Lessons in Unlearning

There are many things that people take for granted, including how to ride a bicycle and how kids should be educated. Because I have spent a large part of my life challenging the educational status quo, even as a teacher, I’ve accepted that my own perspective on learning might be different from others.  But a recent post by Destin Sandlin for his video series Smarter Every Day made me think about how difficult it may actually be for most people to think differently about how we learn and how we can be educated. But even more so, it made me realize how important it is to address the shortcomings in our educational system before it gets too difficult for this generation of students to unlearn them.

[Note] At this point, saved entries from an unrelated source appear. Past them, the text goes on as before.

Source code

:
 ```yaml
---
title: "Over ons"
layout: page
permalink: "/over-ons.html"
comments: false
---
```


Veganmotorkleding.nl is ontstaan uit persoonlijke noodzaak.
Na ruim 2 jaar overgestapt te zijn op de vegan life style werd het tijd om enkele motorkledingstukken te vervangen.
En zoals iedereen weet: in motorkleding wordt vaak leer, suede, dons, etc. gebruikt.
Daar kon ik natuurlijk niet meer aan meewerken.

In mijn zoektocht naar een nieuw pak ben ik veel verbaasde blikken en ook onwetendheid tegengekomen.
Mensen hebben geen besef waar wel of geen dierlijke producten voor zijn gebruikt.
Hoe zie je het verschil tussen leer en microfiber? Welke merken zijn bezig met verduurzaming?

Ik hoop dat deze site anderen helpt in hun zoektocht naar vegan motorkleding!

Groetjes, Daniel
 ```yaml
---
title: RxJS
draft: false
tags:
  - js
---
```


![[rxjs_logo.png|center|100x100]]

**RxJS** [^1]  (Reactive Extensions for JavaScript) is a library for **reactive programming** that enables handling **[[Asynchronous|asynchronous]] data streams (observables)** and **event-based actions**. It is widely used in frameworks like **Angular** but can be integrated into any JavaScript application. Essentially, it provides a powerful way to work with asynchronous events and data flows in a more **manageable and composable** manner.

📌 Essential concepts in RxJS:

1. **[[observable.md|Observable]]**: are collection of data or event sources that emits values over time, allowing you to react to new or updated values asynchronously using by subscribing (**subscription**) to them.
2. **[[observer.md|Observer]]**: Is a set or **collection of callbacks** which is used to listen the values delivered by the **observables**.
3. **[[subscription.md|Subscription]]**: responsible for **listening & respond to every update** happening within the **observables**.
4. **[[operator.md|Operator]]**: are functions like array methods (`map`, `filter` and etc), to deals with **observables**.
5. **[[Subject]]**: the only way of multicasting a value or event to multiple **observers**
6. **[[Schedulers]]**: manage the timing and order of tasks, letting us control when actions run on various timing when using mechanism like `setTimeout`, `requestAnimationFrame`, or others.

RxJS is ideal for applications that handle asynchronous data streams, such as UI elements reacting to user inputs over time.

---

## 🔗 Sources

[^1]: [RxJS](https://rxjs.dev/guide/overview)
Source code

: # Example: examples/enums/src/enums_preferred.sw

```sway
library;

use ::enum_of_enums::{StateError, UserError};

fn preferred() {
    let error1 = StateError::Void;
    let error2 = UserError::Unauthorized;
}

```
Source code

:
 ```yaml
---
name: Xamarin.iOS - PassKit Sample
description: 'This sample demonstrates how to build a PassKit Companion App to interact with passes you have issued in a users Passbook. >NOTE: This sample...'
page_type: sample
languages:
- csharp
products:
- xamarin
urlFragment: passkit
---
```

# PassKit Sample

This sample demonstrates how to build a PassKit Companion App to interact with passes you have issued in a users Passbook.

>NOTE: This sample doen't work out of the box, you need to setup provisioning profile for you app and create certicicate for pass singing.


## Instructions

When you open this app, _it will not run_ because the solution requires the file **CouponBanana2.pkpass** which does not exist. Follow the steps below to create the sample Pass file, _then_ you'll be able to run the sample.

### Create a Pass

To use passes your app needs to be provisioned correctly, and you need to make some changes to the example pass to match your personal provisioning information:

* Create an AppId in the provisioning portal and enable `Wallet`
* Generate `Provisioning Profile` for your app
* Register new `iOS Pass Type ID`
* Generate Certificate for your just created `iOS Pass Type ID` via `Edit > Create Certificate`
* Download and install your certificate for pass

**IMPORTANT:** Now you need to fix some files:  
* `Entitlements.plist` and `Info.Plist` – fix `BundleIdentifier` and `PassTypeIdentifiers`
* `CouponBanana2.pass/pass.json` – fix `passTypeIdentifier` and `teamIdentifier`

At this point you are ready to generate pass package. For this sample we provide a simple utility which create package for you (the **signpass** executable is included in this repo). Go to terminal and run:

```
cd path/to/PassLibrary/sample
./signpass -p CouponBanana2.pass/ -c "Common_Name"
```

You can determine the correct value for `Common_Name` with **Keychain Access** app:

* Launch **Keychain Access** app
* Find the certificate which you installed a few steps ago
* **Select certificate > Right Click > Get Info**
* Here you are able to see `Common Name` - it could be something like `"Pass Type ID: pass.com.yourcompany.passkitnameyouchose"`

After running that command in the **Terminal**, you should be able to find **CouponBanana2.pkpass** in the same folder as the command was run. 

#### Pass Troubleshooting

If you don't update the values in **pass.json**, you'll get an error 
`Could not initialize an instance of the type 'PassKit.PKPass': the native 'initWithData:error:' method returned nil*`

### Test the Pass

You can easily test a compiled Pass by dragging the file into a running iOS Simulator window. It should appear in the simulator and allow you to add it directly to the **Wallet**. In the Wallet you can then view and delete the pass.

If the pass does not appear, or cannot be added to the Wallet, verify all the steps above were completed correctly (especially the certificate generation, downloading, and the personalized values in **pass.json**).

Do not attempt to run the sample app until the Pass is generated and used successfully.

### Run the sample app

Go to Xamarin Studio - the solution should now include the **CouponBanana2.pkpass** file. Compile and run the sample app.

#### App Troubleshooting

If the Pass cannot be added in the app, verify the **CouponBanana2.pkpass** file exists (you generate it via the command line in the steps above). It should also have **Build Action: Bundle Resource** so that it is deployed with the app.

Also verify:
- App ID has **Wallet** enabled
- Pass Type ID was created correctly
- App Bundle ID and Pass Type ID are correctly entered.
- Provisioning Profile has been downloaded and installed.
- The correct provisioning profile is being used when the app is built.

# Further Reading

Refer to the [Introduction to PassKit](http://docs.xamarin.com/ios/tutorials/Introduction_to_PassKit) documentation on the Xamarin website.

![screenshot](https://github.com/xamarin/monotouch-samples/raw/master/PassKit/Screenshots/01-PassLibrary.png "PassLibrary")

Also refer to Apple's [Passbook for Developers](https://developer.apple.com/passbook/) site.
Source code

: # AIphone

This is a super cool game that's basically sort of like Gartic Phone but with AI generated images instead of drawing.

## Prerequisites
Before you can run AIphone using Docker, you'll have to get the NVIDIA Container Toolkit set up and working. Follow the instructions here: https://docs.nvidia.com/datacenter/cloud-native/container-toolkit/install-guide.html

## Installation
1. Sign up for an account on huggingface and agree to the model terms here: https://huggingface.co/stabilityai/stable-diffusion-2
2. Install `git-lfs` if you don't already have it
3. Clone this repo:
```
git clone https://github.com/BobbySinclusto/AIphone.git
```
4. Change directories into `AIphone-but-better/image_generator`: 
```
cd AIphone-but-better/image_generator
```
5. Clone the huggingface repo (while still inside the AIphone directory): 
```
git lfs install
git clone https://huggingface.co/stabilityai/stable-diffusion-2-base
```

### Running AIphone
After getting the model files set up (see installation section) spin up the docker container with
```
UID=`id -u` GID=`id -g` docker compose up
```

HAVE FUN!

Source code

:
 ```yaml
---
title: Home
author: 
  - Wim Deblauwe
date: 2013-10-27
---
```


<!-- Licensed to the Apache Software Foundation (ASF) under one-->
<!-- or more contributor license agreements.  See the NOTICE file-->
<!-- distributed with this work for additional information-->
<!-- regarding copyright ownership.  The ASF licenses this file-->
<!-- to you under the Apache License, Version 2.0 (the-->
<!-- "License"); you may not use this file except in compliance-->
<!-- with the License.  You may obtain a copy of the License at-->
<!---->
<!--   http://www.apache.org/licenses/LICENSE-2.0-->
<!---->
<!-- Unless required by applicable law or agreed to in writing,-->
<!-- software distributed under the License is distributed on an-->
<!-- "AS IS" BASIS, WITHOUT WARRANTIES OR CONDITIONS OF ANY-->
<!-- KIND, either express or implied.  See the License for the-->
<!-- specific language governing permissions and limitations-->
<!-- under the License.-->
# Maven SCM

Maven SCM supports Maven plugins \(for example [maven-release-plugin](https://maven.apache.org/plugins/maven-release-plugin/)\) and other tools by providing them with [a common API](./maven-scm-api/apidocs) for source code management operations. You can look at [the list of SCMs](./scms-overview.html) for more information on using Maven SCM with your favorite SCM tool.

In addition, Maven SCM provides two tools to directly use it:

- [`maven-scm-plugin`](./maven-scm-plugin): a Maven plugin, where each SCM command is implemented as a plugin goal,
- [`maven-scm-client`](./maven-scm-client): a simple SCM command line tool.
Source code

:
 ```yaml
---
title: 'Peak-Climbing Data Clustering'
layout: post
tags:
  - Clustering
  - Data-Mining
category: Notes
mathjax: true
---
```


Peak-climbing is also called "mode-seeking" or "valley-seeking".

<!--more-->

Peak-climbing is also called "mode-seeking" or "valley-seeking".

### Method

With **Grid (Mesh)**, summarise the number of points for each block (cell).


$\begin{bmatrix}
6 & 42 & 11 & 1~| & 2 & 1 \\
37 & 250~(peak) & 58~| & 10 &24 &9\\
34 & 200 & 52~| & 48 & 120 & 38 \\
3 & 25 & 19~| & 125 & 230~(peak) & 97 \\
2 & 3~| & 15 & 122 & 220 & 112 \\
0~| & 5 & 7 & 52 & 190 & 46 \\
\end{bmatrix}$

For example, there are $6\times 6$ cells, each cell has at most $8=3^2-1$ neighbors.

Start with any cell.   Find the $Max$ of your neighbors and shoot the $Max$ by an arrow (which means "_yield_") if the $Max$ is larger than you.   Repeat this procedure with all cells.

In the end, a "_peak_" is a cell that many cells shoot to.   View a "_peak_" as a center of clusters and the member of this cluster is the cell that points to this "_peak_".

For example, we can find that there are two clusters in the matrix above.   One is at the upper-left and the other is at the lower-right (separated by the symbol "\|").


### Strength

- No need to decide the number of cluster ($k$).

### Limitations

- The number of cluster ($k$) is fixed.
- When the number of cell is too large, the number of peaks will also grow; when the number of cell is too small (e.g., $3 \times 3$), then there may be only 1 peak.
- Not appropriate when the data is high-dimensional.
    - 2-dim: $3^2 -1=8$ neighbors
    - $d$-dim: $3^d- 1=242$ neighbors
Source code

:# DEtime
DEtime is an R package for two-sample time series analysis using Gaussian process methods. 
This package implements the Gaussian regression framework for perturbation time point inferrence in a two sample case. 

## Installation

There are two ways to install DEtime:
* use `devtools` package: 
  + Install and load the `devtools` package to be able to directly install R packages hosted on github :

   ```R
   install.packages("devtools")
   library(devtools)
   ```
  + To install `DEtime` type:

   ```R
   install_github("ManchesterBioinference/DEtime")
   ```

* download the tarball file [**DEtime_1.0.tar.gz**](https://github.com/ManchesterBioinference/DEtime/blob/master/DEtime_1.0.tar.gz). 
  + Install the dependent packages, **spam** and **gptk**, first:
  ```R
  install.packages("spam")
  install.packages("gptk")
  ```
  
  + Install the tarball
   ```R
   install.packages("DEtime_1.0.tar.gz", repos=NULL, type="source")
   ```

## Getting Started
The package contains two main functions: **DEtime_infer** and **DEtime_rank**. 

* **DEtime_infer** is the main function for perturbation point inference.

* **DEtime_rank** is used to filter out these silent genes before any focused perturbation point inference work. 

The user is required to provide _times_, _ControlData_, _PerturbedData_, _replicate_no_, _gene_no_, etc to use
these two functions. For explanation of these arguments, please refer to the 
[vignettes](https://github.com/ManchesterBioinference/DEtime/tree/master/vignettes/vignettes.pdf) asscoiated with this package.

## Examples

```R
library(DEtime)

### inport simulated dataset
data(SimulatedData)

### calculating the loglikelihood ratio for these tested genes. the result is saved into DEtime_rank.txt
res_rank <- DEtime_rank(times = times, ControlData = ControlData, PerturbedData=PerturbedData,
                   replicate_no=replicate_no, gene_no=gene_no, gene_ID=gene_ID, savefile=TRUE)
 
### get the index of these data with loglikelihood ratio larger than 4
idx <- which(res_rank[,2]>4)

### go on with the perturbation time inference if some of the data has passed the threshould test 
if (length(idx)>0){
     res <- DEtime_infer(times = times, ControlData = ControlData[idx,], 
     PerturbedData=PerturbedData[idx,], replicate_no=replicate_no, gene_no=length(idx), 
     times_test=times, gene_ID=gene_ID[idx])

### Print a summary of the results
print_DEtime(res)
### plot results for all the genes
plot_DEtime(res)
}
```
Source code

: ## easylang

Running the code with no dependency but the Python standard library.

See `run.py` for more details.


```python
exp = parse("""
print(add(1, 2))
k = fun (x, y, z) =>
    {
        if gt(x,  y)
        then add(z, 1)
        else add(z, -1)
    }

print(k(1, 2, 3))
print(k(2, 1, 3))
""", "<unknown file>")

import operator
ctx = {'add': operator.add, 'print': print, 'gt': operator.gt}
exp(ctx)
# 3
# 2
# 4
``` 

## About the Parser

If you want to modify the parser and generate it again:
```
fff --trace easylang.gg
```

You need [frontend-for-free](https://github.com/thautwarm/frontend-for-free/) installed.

Sandlin, an engineer for the Department of Defense, is a great example of how learning occurs in many places other than school. With a huge social media following of 3.5 million YouTube subscribers and 99 thousand followers on Twitter, Sandlin makes science interesting and entertaining for millions of people, many of whom might not respond as enthusiastically to the same topics if covered in a more traditional mode inside the classroom.

The backward bicycle experiment

In “The Backwards Brain Bicycle” episode of his series, Sandlin takes us through an experiment in unlearning. A group of welders he works with built a bicycle that for all intents and purposes looks like any other bicycle. The big difference is that when you turn the steering wheel to the left, the bike turns to the right instead of to the left as with a traditional bicycle. Sandlin worked over a period of eight months (for five minutes a day) trying to learn how to ride the new bicycle. The video shows him trying and failing repeatedly until one day, he was finally able to master the backward bicycle.

The lesson he shares with us is greater than that.

Neuroplasticity

As a guest speaker at universities around the world, Sandlin would take the bike with him and challenge audiences to try to ride the bike. No one could. It’s very hard to unlearn the way you were originally taught.

Sandlin also shows us his five-year-old son trying to learn to ride the backward bike, a feat he was able to master in two weeks. The difference? Neuroplasticity, says Sandlin.  “Children have a much more plastic brain than adults,” he says.

What do we need to unlearn?

The majority of today’s K-12 schools are based on a century-old educational model designed to train kids to be better listeners and to follow instruction. What we now know and believe to be true, is that we need to act on and use what we are learning in order for it to have any real impact, is a difficult process to put into place given our history of education. We need to unlearn a lot of the test-driven, grade-obsessed behaviors that many of us grew up with and replace them with more meaningful engagements.

Our system of higher education bears the burden of history as well, and we see the strains of unlearning in the unbundling of the institution of higher education, with competency-based learning models, online degrees, and certifications pushing back against the traditional four-year residential model.

Changing a worldview

Sandlin describes the challenge to his brain to unlearn the old way of riding a bicycle. He says that when it finally happened, he could feel a pathway in his brain unlocking. “It was like a trail in my brain,” he says, but if he wasn’t paying attention, his brain would lose that neural path and get back on that old road that he was familiar with.

Changing the way people have been thinking about learning and education for hundreds of years is no simple task either. Apparently, it’s like learning to ride a backward bicycle.